I went to get my hair cut this afternoon and when I walked in the nice girl, whose name I don’t even know, called out, “Hi M!” And when I went to sit down my hairdresser asked if I was all right, because, well, I looked like I’d been run over by a truck. I explained very quickly how the day had gone and he blinked for a moment, then walked over to her and whispered something and they came back, he put his hand on my shoulder and asked, “How ’bout a cup of tea?” And with that she ran to get me one.

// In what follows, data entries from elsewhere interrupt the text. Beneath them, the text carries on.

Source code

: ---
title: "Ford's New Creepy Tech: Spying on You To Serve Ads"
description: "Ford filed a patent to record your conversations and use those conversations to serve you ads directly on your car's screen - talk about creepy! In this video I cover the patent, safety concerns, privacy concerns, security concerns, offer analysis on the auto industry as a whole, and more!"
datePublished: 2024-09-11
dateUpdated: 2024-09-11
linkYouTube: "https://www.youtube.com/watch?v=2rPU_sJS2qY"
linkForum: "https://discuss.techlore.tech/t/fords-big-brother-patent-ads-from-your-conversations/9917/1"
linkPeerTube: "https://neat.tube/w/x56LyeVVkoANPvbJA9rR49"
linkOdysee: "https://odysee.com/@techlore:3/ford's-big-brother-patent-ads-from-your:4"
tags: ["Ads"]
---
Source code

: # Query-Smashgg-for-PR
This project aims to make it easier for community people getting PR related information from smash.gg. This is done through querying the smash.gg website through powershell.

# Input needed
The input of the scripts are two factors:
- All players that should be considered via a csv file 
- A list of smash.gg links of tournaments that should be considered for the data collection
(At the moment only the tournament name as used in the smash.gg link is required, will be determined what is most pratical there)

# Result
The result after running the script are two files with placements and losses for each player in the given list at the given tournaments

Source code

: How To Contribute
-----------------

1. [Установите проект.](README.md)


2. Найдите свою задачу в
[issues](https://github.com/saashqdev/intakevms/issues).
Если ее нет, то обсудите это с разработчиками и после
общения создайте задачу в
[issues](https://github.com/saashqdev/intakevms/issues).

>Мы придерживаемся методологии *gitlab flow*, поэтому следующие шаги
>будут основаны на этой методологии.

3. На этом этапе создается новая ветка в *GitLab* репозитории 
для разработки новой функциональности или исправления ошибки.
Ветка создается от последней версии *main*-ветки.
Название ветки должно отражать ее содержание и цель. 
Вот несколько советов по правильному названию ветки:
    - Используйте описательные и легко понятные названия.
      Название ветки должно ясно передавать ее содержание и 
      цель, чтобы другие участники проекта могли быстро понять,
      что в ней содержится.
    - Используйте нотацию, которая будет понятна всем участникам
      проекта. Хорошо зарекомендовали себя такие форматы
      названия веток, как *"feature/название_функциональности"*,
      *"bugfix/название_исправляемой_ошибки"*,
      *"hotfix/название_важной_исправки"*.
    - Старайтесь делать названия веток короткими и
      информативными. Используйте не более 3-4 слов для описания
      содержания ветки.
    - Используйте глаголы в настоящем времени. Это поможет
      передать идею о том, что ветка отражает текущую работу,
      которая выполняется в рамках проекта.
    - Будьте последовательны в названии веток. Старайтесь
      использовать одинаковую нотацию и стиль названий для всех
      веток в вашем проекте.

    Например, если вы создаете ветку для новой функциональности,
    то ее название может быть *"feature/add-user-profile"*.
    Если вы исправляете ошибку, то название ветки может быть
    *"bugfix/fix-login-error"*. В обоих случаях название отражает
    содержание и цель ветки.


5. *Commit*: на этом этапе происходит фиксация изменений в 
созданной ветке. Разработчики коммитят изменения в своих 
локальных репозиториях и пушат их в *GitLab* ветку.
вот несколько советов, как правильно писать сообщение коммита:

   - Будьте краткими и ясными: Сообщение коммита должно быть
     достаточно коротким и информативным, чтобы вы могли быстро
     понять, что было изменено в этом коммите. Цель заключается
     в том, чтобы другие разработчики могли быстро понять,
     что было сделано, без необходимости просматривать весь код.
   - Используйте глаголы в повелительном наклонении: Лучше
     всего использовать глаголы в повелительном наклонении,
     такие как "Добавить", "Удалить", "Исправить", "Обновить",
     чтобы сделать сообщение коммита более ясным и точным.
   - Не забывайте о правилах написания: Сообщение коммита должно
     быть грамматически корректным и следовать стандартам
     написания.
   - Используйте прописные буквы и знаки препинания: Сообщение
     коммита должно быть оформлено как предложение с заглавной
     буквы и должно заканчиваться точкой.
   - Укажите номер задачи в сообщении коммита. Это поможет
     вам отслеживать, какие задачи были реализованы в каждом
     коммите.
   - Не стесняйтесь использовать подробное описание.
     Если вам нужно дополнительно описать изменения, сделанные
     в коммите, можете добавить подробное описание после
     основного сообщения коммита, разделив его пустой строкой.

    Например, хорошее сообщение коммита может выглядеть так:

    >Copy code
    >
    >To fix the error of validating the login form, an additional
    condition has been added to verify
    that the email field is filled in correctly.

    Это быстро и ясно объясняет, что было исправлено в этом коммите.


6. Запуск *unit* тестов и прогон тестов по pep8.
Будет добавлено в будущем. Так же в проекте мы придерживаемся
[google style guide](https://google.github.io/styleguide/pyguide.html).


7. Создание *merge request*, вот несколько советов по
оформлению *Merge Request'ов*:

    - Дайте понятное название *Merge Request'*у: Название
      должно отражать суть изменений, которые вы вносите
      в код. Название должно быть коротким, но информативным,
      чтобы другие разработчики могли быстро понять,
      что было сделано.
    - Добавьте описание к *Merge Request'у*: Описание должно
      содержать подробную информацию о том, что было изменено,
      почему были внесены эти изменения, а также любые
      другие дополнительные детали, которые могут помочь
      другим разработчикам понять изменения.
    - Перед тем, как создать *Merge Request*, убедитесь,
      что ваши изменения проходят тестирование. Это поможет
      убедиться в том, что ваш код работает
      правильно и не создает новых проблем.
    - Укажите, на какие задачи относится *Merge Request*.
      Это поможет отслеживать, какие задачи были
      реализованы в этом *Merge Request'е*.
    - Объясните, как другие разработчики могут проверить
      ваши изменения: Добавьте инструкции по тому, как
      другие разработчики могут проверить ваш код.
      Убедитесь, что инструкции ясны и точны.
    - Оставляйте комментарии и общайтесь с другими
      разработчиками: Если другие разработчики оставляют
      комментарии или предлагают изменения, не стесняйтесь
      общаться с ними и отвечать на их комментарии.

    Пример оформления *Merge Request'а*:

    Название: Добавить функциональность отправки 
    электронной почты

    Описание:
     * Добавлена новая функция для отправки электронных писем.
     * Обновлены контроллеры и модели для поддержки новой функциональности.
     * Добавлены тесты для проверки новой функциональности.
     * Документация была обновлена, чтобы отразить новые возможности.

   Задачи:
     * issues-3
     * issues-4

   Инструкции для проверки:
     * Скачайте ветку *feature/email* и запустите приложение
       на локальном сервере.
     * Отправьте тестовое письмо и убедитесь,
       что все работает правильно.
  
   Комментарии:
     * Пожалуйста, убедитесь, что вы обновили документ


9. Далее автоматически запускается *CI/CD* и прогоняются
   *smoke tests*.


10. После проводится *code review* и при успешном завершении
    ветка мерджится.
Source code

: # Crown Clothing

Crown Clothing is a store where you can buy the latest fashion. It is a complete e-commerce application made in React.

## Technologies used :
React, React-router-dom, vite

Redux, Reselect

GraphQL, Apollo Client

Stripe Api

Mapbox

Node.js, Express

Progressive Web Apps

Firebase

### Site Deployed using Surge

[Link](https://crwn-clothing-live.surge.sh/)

Once when I was in London I spent a morning in the British Museum and then went to lunch at a Middle Eastern place in the neighborhood. I love to travel solo, so it was rather odd that I felt incredibly lonely and I missed my now-husband-then-boyfriend J. I ordered and the man gestured for me to sit down (even though there was a sign marked “PICK UP FOOD HERE”). A few minutes later he set down my tabbouleh salad with a flourish and said, “Here my lovely.” Now, please realize that “lovely” is not something I get called. It wasn’t creepy, it wasn’t inappropriate, it was just nice and it made my day better.
When I had son J I had to have a cesarean and it was, easily, the most frightening thing I’ve ever been through. Husband J stood by my side and ran his hand over my hair to calm me down, but when J was born and had to go up to the NICU J went with him (he wasn’t abandoning me, we’d agreed ahead of time that we wanted him with son J so that he would at least have that presence there). When he left one of the interns stepped into his place without a word and continued running a hand over my hair. I never knew his name, or even saw his face (mask in the OR, you know).
One ad day (which, as I may have mentioned a million times before, starts at 3 a.m.) I was heading to the coffee bar for my much needed latte. I saw one of our regulars in front of me and said hi. When she stepped up to the counter she ordered for herself and her daughter and then turned back to me and asked, “What do you get?” I told her she really didn’t need to, but she insisted, saying, “You work hard, you deserve it!”
That’s all it takes: a cup of tea, and smile and a warm greeting, a hand on your hair when you’re terrified, a latte and a “good job”. Seems simple, doesn’t it? Seems almost too simple, that something that insignificant could change someone’s day, or possibly, their life. I’m sure that somewhere in London there’s a man at a Middle Eastern restaurant who doesn’t even realize that some 15 years later a stranger still remembers what he said to her one afternoon. But I do, and I hope I always will.